Class, Party, and State Transformation
Despite the scale of the crisis, it is unrealistic to expect a spontaneous uprising to overthrow capitalism. Indeed, as the argument here suggests, there is nothing automatic about coming to socialist conclusions about the systemic failure of capitalism — particularly in a climate of fear and insecurity, and in which the far-right is in power. Nor is capitalism going to simply collapse on its own. Even as the choice between socialism and barbarism seems starker than ever, there is no shortcut to doing the hard work of organizing a socialist party.
A socialist party remains the essential link between working class formation and the transformation of the state. Encouragingly, a new generation of activists in the Democratic Socialists of America has undertaken in earnest the search for the kind of organization that could give political expression to the contemporary working class. However, the US electoral system makes the emergence of a viable third party incredibly difficult. For this reason, in the context of the delegitimation of both major parties, the new “democratic socialist” movement has emerged from within the Democratic Party while seeking to break with it over the longer-term.

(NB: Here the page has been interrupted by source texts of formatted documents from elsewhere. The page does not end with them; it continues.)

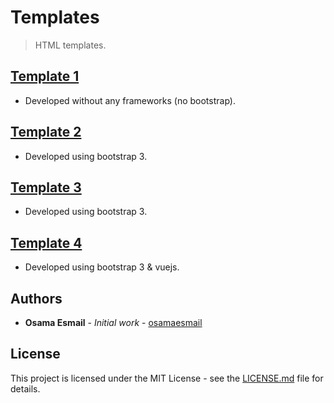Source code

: # Templates

> HTML templates.

## [Template 1](http://templates.osamaesmail.info/uo1)
* Developed without any frameworks (no bootstrap).

## [Template 2](http://templates.osamaesmail.info/uo2)
* Developed using bootstrap 3.

## [Template 3](http://templates.osamaesmail.info/uo3)
* Developed using bootstrap 3.

## [Template 4](http://templates.osamaesmail.info/uo4)
* Developed using bootstrap 3 & vuejs.

## Authors

* **Osama Esmail** - *Initial work* - [osamaesmail](https://github.com/osamaesmail)


## License

This project is licensed under the MIT License - see the [LICENSE.md](LICENSE) file for details.
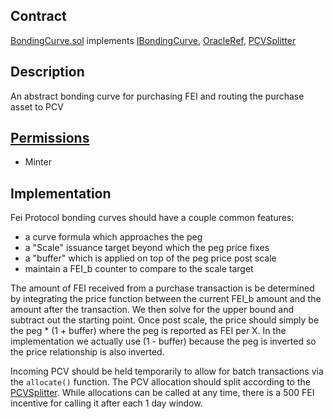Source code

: ## Contract
[BondingCurve.sol](https://github.com/fei-protocol/fei-protocol-core/blob/master/contracts/bondingcurve/BondingCurve.sol)
implements [IBondingCurve](https://github.com/fei-protocol/fei-protocol-core/wiki/IBondingCurve), [OracleRef](https://github.com/fei-protocol/fei-protocol-core/wiki/OracleRef), [PCVSplitter](https://github.com/fei-protocol/fei-protocol-core/wiki/PCVSplitter)

## Description
An abstract bonding curve for purchasing FEI and routing the purchase asset to PCV

## [Permissions](https://github.com/fei-protocol/fei-protocol-core/wiki/Permissions)
* Minter

## Implementation
Fei Protocol bonding curves should have a couple common features:
* a curve formula which approaches the peg
* a "Scale" issuance target beyond which the peg price fixes
* a "buffer" which is applied on top of the peg price post scale
* maintain a FEI_b counter to compare to the scale target

The amount of FEI received from a purchase transaction is be determined by integrating the price function between the current FEI_b amount and the amount after the transaction. We then solve for the upper bound and subtract out the starting point. Once post scale, the price should simply be the peg * (1 + buffer) where the peg is reported as FEI per X. In the implementation we actually use (1 - buffer) because the peg is inverted so the price relationship is also inverted.
 
Incoming PCV should be held temporarily to allow for batch transactions via the `allocate()` function. The PCV allocation should split according to the [PCVSplitter](https://github.com/fei-protocol/fei-protocol-core/wiki/PCVSplitter). While allocations can be called at any time, there is a 500 FEI incentive for calling it after each 1 day window.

The achievements of the Bernie Sanders campaign, which has been a major driving force of this movement, have been remarkable. Though he likely will not win the Democratic nomination, Sanders has mobilized people across the country in support of an ambitious “political revolution,” revealing widespread public support for universal healthcare, green infrastructure, and free college education. Yet one of the clearest lessons of the campaign is that the base for left politics is still far from what is necessary to actually enact a radical break with neoliberalism — let alone a socialist transition.
Though it makes sense to continue using the Democratic Party ballot line to build the electoral left, simply winning elections should by no means be our primary focus. Rather, we should see running for elections and building a base for socialist politics as mutually reinforcing. Electoral campaigns should be pursued to the extent that they help build links between political officeholders, trade unions, social movements, and working-class communities. Similarly, democratic socialists in office should draw strength from, and empower, social movements, rank and file struggles, and community organizations.
Pursuing these in tandem is the core of a strategy to lay the groundwork for a future socialist party. Yet such a “dirty break” from the Democratic Party depends upon our ability to develop independent working-class political capacities. Rather than aiming to “transform” the Democratic Party by simply becoming a more important part of its coalition, we must consciously lay the foundations for an alternative. Though this goal is still years away, it is imperative that we take steps toward realizing it in the here and now, rather than postponing it into the indefinite future.
Just as the current crisis has brought opportunities, so too has it intensified the dangers we face. With the legitimacy of neoliberalism in tatters and unable to resolve these mounting crises, the far-right threatens to consolidate its influence through a cross-class alliance. Yet this has also created an opening for a renewed democratic socialist left to craft its own hegemonic and cross-class project. Only by envisioning a society beyond capitalism, and connecting much needed short-term victories to an ambitious project of social transformation, can we turn this crisis from a catastrophe into an opportunity.